Lead poisoning on the rise in Grand Rapids

For the first time in fifteen years, the number of children poisoned by lead in Kent County increased this year. A 30% increase in children with high blood lead levels in Grand Rapids from 2015 to 2016 has challenged area leaders to strive for more comprehensive solutions to prevent lead poisoning.

Images of murky water flowing from faucets in Flint have made a mark in the public’s memory, but the 49507 zip code in the southeast side of Grand Rapids actually has the highest rate of lead poisoned children in the state, with almost one in ten affected.

The results of lead exposure on a developing brain can be permanently damaging. Developmental and learning delays and lower IQ are linked with lead poisoning, and many of the children who are poisoned by lead come from low-income backgrounds where there are fewer community resources designated to special education and extra academic and behavioral support.

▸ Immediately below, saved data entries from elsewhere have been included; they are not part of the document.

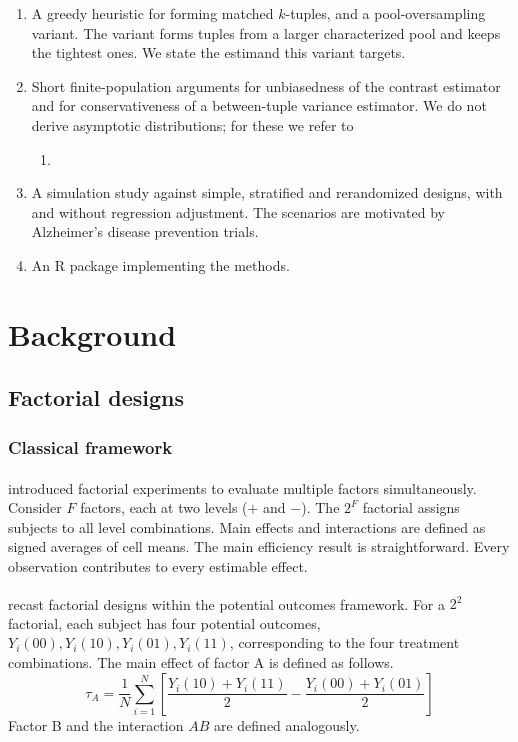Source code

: \documentclass[
  11pt,
]{article}
\providecommand{\tightlist}{%
  \setlength{\itemsep}{0pt}\setlength{\parskip}{0pt}}
\begin{document}
\begin{enumerate}
\def\labelenumi{\arabic{enumi}.}
\tightlist
\item
  A greedy heuristic for forming matched \(k\)-tuples, and a
  pool-oversampling variant. The variant forms tuples from a
  larger characterized pool and keeps the tightest ones. We
  state the estimand this variant targets.
\item
  Short finite-population arguments for unbiasedness of the
  contrast estimator and for conservativeness of a
  between-tuple variance estimator. We do not derive
  asymptotic distributions; for these we refer to

  \begin{enumerate}
  \def\labelenumii{\arabic{enumii}.}
  \tightlist
  \item
  \end{enumerate}
\item
  A simulation study against simple, stratified and
  rerandomized designs, with and without regression
  adjustment. The scenarios are motivated by Alzheimer's
  disease prevention trials.
\item
  An R package implementing the methods.
\end{enumerate}

\section{Background}\label{background}

\subsection{Factorial designs}\label{factorial-designs}

\subsubsection{Classical framework}\label{classical-framework}

\textsuperscript{} introduced factorial experiments
to evaluate multiple factors simultaneously. Consider \(F\)
factors, each at two levels (\(+\) and \(-\)). The \(2^F\) factorial
assigns subjects to all level combinations. Main effects and
interactions are defined as signed averages of cell means. The
main efficiency result is straightforward. Every observation
contributes to every estimable effect.

\textsuperscript{} recast factorial designs within
the potential outcomes framework. For a \(2^2\) factorial, each
subject has four potential outcomes,
\(Y_i(00), Y_i(10), Y_i(01), Y_i(11)\), corresponding to the
four treatment combinations. The main effect of factor A is
defined as follows.
\begin{equation}
  \tau_A = \frac{1}{N} \sum_{i=1}^{N}
    \left[ \frac{Y_i(10) + Y_i(11)}{2} -
           \frac{Y_i(00) + Y_i(01)}{2} \right]
\end{equation}
Factor B and the interaction \(AB\) are defined analogously.
\end{document}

In Grand Rapids, lead-poisoned water isn’t as much of a concern as it is in Flint. The culprit here is lead-based paint, which was widely used in all houses built before 1978, which includes 85% of all homes within Grand Rapids. Paint chips and dust on windows and floors can disperse lead particles into the air.

Because infants and young children spend most of their time at home, near floors and because their neurological system is still developing, they are most susceptible to the harmful effects of lead.

The question remains for activists in Grand Rapids: Why is the number of lead-poisoned children increasing?

The answer might point to a combination of a few different factors, although there is no certain answer. Paul Haan, director of Healthy Homes Coalition of West Michigan, believes that the affordable housing shortage in Grand Rapids might be pushing families to live in homes that are in poorer condition than they would normally rent, exposing children to environmental hazards. The increase in renovations of older homes within the city that contain lead paint could expose lead toxins if contractors aren’t handling the reconstruction with care.

Regardless of the cause, it’s clear that the effects of lead poisoning are serious, and disproportionately impact low-income children and children of color. African American children are twice as likely to be lead poisoned than white children, and low-income children are most affected.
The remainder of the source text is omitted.